The continents, with Greenland on the one side and Norway and Great Britain on the other side, had already been chewing and grinding away at each other for millions of years before they began to move apart.
“The continents started their journey more than 300 million years ago, but the ocean did not begin to form before 54 million years ago”, Buiter says.
The development is summed up with the help of, among other things, reconstructions of the movements in the crustal plates through geological time.
Susanne Buiter has published the results in Gondwana Research together with her NGU colleague, Trond Helge Torsvik, currently head of the research centre for Earth Evolution and Dynamics at the University of Oslo.
It was an eruption in what scientists call a large igneous province that caused the formation of what we now know as the North Atlantic.
“We find a clear link between the break-up of many continents, the onset of the formation of oceans and the formation of large volumes of igneous rocks”, says Susanne Buiter.
She points out that precisely this connection is extremely interesting:
“The question is whether this extension, the stretching of the continents, leads to magmatism and igneous rocks or it is the opposite, the magma coming from deep in the Earth leads to extension and formation of oceans?" Buiter says.
"We believe both processes are often instrumental, that forces in the Earth’s crust lead to extension, but the volcanic activity provides the ultimate impulse to rupture the plate and open the ocean.”
Most oceans open at old collision zones, where an ocean has previously been closed and mountains formed. This is because the Earth’s crust is already a little soft here.
"An example is precisely the opening of the Atlantic Ocean following the formation of the Caledonian mountain chain between Greenland and Norway," says Buiter.
However, in some cases, a thick, ancient continent is broken apart instead. For instance, the South Atlantic split apart a continental block in Africa and South America.
"We do not know why this happens, but such observations are extremely exciting”, the scientist enthuses.
For a long time, Susanne Buiter has been doing research on passive geological margins, the transitions between the ocean floor and the continental mainland.
Passive margins are formed when continents break up and move apart.
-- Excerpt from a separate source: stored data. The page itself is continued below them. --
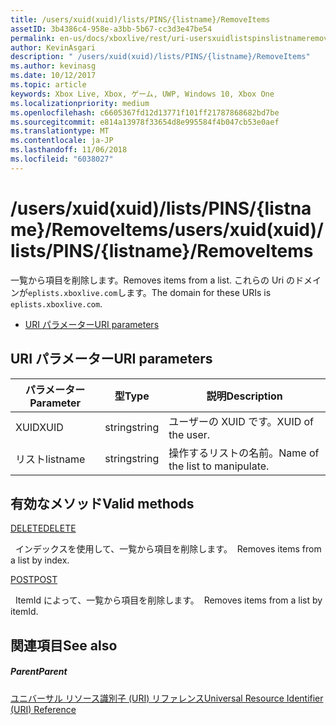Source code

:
 ```yaml
---
title: /users/xuid(xuid)/lists/PINS/{listname}/RemoveItems
assetID: 3b4386c4-958e-a3bb-5b67-cc3d3e47be54
permalink: en-us/docs/xboxlive/rest/uri-usersxuidlistspinslistnameremoveitems.html
author: KevinAsgari
description: " /users/xuid(xuid)/lists/PINS/{listname}/RemoveItems"
ms.author: kevinasg
ms.date: 10/12/2017
ms.topic: article
keywords: Xbox Live, Xbox, ゲーム, UWP, Windows 10, Xbox One
ms.localizationpriority: medium
ms.openlocfilehash: c6605367fd12d13771f101ff21787868682bd7be
ms.sourcegitcommit: e814a13978f33654d8e995584f4b047cb53e0aef
ms.translationtype: MT
ms.contentlocale: ja-JP
ms.lasthandoff: 11/06/2018
ms.locfileid: "6038027"
---
```

# <a name="usersxuidxuidlistspinslistnameremoveitems"></a><span data-ttu-id="0a83a-104">/users/xuid(xuid)/lists/PINS/{listname}/RemoveItems</span><span class="sxs-lookup"><span data-stu-id="0a83a-104">/users/xuid(xuid)/lists/PINS/{listname}/RemoveItems</span></span>
<span data-ttu-id="0a83a-105">一覧から項目を削除します。</span><span class="sxs-lookup"><span data-stu-id="0a83a-105">Removes items from a list.</span></span> <span data-ttu-id="0a83a-106">これらの Uri のドメインが`eplists.xboxlive.com`します。</span><span class="sxs-lookup"><span data-stu-id="0a83a-106">The domain for these URIs is `eplists.xboxlive.com`.</span></span>
 
  * [<span data-ttu-id="0a83a-107">URI パラメーター</span><span class="sxs-lookup"><span data-stu-id="0a83a-107">URI parameters</span></span>](#ID4EV)
 
<a id="ID4EV"></a>

 
## <a name="uri-parameters"></a><span data-ttu-id="0a83a-108">URI パラメーター</span><span class="sxs-lookup"><span data-stu-id="0a83a-108">URI parameters</span></span> 
 
| <span data-ttu-id="0a83a-109">パラメーター</span><span class="sxs-lookup"><span data-stu-id="0a83a-109">Parameter</span></span>| <span data-ttu-id="0a83a-110">型</span><span class="sxs-lookup"><span data-stu-id="0a83a-110">Type</span></span>| <span data-ttu-id="0a83a-111">説明</span><span class="sxs-lookup"><span data-stu-id="0a83a-111">Description</span></span>| 
| --- | --- | --- | 
| <span data-ttu-id="0a83a-112">XUID</span><span class="sxs-lookup"><span data-stu-id="0a83a-112">XUID</span></span>| <span data-ttu-id="0a83a-113">string</span><span class="sxs-lookup"><span data-stu-id="0a83a-113">string</span></span>| <span data-ttu-id="0a83a-114">ユーザーの XUID です。</span><span class="sxs-lookup"><span data-stu-id="0a83a-114">XUID of the user.</span></span>| 
| <span data-ttu-id="0a83a-115">リスト</span><span class="sxs-lookup"><span data-stu-id="0a83a-115">listname</span></span>| <span data-ttu-id="0a83a-116">string</span><span class="sxs-lookup"><span data-stu-id="0a83a-116">string</span></span>| <span data-ttu-id="0a83a-117">操作するリストの名前。</span><span class="sxs-lookup"><span data-stu-id="0a83a-117">Name of the list to manipulate.</span></span>| 
  
<a id="ID4E5B"></a>

 
## <a name="valid-methods"></a><span data-ttu-id="0a83a-118">有効なメソッド</span><span class="sxs-lookup"><span data-stu-id="0a83a-118">Valid methods</span></span>

[<span data-ttu-id="0a83a-119">DELETE</span><span class="sxs-lookup"><span data-stu-id="0a83a-119">DELETE</span></span>](uri-usersxuidlistspinslistnameremoveitemsdelete.md)

<span data-ttu-id="0a83a-120">&nbsp;&nbsp;インデックスを使用して、一覧から項目を削除します。</span><span class="sxs-lookup"><span data-stu-id="0a83a-120">&nbsp;&nbsp;Removes items from a list by index.</span></span>

[<span data-ttu-id="0a83a-121">POST</span><span class="sxs-lookup"><span data-stu-id="0a83a-121">POST</span></span>](uri-usersxuidlistspinslistnameremoveitemspost.md)

<span data-ttu-id="0a83a-122">&nbsp;&nbsp;ItemId によって、一覧から項目を削除します。</span><span class="sxs-lookup"><span data-stu-id="0a83a-122">&nbsp;&nbsp;Removes items from a list by itemId.</span></span>
 
<a id="ID4ELC"></a>

 
## <a name="see-also"></a><span data-ttu-id="0a83a-123">関連項目</span><span class="sxs-lookup"><span data-stu-id="0a83a-123">See also</span></span>
 
<a id="ID4ENC"></a>

 
##### <a name="parent"></a><span data-ttu-id="0a83a-124">Parent</span><span class="sxs-lookup"><span data-stu-id="0a83a-124">Parent</span></span> 

[<span data-ttu-id="0a83a-125">ユニバーサル リソース識別子 (URI) リファレンス</span><span class="sxs-lookup"><span data-stu-id="0a83a-125">Universal Resource Identifier (URI) Reference</span></span>](../atoc-xboxlivews-reference-uris.md)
The opening of the Atlantic Ocean between Norway and Greenland is a typical example; our continental shelf now stands on a passive boundary, or margin.
“They are called passive margins, but they can still give us unpleasant surprises in the form of tremors in the ground, volcanic eruptions in some places, rock slides and small earthquakes. Such active processes obviously affect people living in the vicinity of these areas”, Susanne Buiter points out.
At the same time, passive margins can also give economic benefits; much of the world’s oil and gas resources are on the continental shelves.